Start of Block

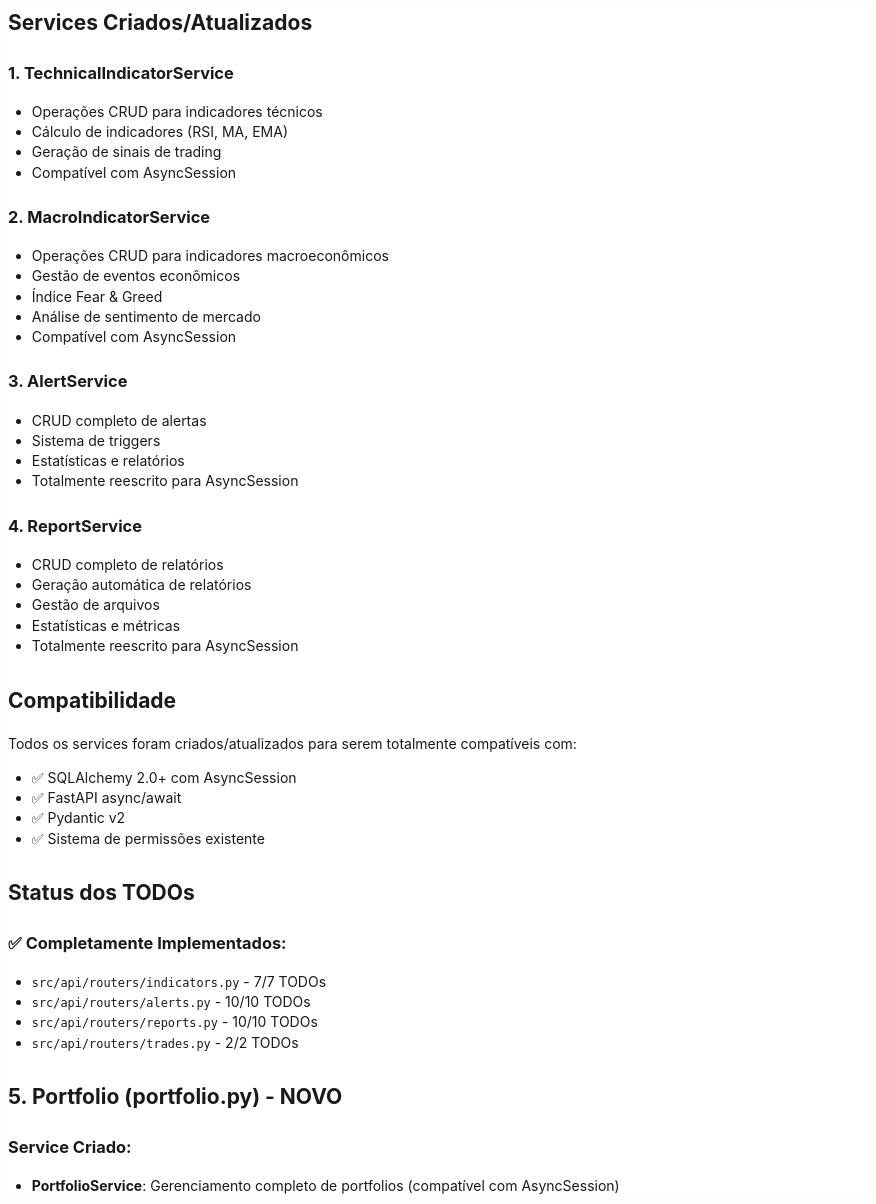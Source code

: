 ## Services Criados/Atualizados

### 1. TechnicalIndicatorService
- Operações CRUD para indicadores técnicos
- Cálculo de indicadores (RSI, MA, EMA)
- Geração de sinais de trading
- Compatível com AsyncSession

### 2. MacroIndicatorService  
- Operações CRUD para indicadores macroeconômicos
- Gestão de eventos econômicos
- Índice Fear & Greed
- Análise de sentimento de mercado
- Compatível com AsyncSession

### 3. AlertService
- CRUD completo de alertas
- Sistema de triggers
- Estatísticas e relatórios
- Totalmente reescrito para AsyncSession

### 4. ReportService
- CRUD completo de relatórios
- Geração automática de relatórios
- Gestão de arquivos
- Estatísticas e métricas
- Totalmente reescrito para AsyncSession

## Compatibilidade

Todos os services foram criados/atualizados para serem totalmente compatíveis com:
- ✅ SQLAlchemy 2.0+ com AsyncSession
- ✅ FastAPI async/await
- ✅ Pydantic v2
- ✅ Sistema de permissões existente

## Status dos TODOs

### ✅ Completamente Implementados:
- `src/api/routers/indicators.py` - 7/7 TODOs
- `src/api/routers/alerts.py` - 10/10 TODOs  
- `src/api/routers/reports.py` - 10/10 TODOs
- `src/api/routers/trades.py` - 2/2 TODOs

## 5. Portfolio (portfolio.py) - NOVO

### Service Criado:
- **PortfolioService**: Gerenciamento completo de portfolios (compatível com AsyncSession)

End of Block

■ WORK TO COMPLETE
Print all entries exactly. The images do not belong in the copy.

■ PROBLEM SOLUTION
Source code

: ## Services Criados/Atualizados

### 1. TechnicalIndicatorService
- Operações CRUD para indicadores técnicos
- Cálculo de indicadores (RSI, MA, EMA)
- Geração de sinais de trading
- Compatível com AsyncSession

### 2. MacroIndicatorService  
- Operações CRUD para indicadores macroeconômicos
- Gestão de eventos econômicos
- Índice Fear & Greed
- Análise de sentimento de mercado
- Compatível com AsyncSession

### 3. AlertService
- CRUD completo de alertas
- Sistema de triggers
- Estatísticas e relatórios
- Totalmente reescrito para AsyncSession

### 4. ReportService
- CRUD completo de relatórios
- Geração automática de relatórios
- Gestão de arquivos
- Estatísticas e métricas
- Totalmente reescrito para AsyncSession

## Compatibilidade

Todos os services foram criados/atualizados para serem totalmente compatíveis com:
- ✅ SQLAlchemy 2.0+ com AsyncSession
- ✅ FastAPI async/await
- ✅ Pydantic v2
- ✅ Sistema de permissões existente

## Status dos TODOs

### ✅ Completamente Implementados:
- `src/api/routers/indicators.py` - 7/7 TODOs
- `src/api/routers/alerts.py` - 10/10 TODOs  
- `src/api/routers/reports.py` - 10/10 TODOs
- `src/api/routers/trades.py` - 2/2 TODOs

## 5. Portfolio (portfolio.py) - NOVO

### Service Criado:
- **PortfolioService**: Gerenciamento completo de portfolios (compatível com AsyncSession)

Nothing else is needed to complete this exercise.